Elitism can emerge quite easily out of academia. I have had professors and peers treat me poorly or lesser once they heard I was a person of faith. The reason for this, I personally believe, is that religion is viewed as an action of the under-educated working class. Conceptually, religion is putting your faith into something bigger than yourself and that faith and energy you put in comes back in love and support. This concept is unprovable by anything other than the faith itself, and the individual experience. It is a feat, it is effort, and it is hard to fathom once someone feels like they have more than an adequate understanding of the world around them. To put faith in anything other than academia and tangible fact is foolish to some academics. Hypocrisy abounds.
As I have experienced, many academic queers have an extra level of abrasion regarding religion. I’m not going to say it isn’t understandable, or pretend like the religious fervor of others can’t cause trauma for individuals who are queer. What I will say is that once that trauma is there, it can turn a person off from something for a lifetime. At the same time, I think that once someone maintains an unwavering ideology, not questioning or challenging it for years, that person tends to blur the line between personal boundary and fact. This isn’t to say that someone has to revisit their trauma to not be dismissive, just that perspective is key for empathizing with another person and understanding why the opposite of what gets them through the day is necessary for that other person. I try not to project onto other people that my personal dogma is the just course; I expect that to be returned.

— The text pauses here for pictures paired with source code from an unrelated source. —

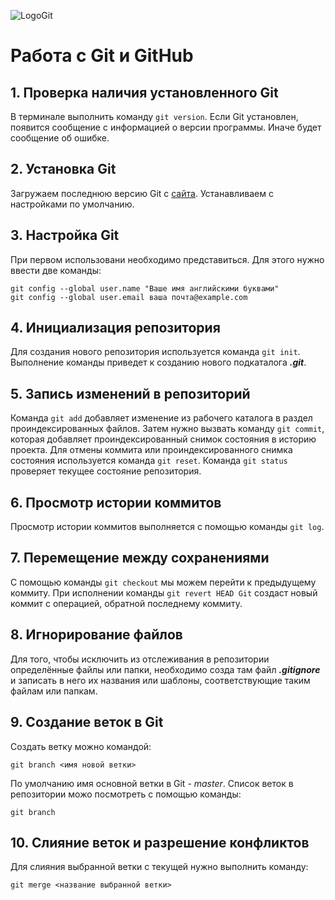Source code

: ![LogoGit](git-logo.png)
# Работа с Git и GitHub

## 1. Проверка наличия установленного Git
В терминале выполнить команду `git version`.
Если Git установлен, появится сообщение с информацией о версии программы. Иначе будет сообщение об ошибке.
## 2. Установка Git
Загружаем последнюю версию Git с [сайта](https://git-scm.com/downloads). Устанавливаем с настройками по умолчанию.
## 3. Настройка Git
При первом использовани необходимо представиться.
Для этого нужно ввести две команды:
```
git config --global user.name "Ваше имя английскими буквами"
git config --global user.email ваша почта@example.com
```
## 4. Инициализация репозитория
Для создания нового репозитория используется команда `git init`. Выполнение команды приведет к созданию нового подкаталога ***.git***.

## 5. Запись изменений в репозиторий
Команда `git add` добавляет изменение из рабочего каталога в раздел проиндексированных файлов. Затем нужно вызвать команду `git commit`, которая добавляет проиндексированный снимок состояния в историю проекта. Для отмены коммита или проиндексированного снимка состояния используется команда `git reset`. Команда `git status` проверяет текущее состояние репозитория.

## 6. Просмотр истории коммитов
Просмотр истории коммитов выполняется с помощью команды `git log`.

## 7. Перемещение между сохранениями
С помощью команды `git checkout` мы можем перейти к предыдущему коммиту. При исполнении команды `git revert HEAD Git` создаст новый коммит с операцией, обратной последнему коммиту.

## 8. Игнорирование файлов
Для того, чтобы исключить из отслеживания в репозитории определённые файлы или папки, необходимо созда там файл ***.gitignore***
и записать в него их названия или шаблоны, соответствующие таким файлам или папкам.

## 9. Создание веток в Git
Создать ветку можно командой:
```
git branch <имя новой ветки>
```
По умолчанию имя основной ветки в Git - *master*.
Список веток в репозитории можо посмотреть с помощью команды:
```
git branch
```

## 10. Слияние веток и разрешение конфликтов
Для слияния выбранной ветки с текущей нужно выполнить команду:
```
git merge <название выбранной ветки>
```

Existing as someone who is a non-binary queer Muslim is as genuine as it is difficult and it is this genuine self that keeps me able to feel at home with myself. Entering college while maintaining that authenticity was one of my more difficult endeavors, and while there are still people present who make it all worthwhile, there are still pressures and demands that I must tear apart my identity in order to come across as a legitimate academic, a legitimate queer, a legitimate Muslim, and a legitimate trans person. Feeling authentic at times feels like an act of emotional labor that I could crumble under. Community, however, keeps me from doing so. Surrounding myself with people who do know the difficulties of being authentic, who don’t interrogate my intersections, or demand to know why I am all of these identities while ultimately accepting me as none of them. Surround yourself with people who understand your struggles, people who do not treat your identities and the way they intersect as character flaws. Those are the people that help you maintain yourself, physically and emotionally. Those are the people to keep in your crowd.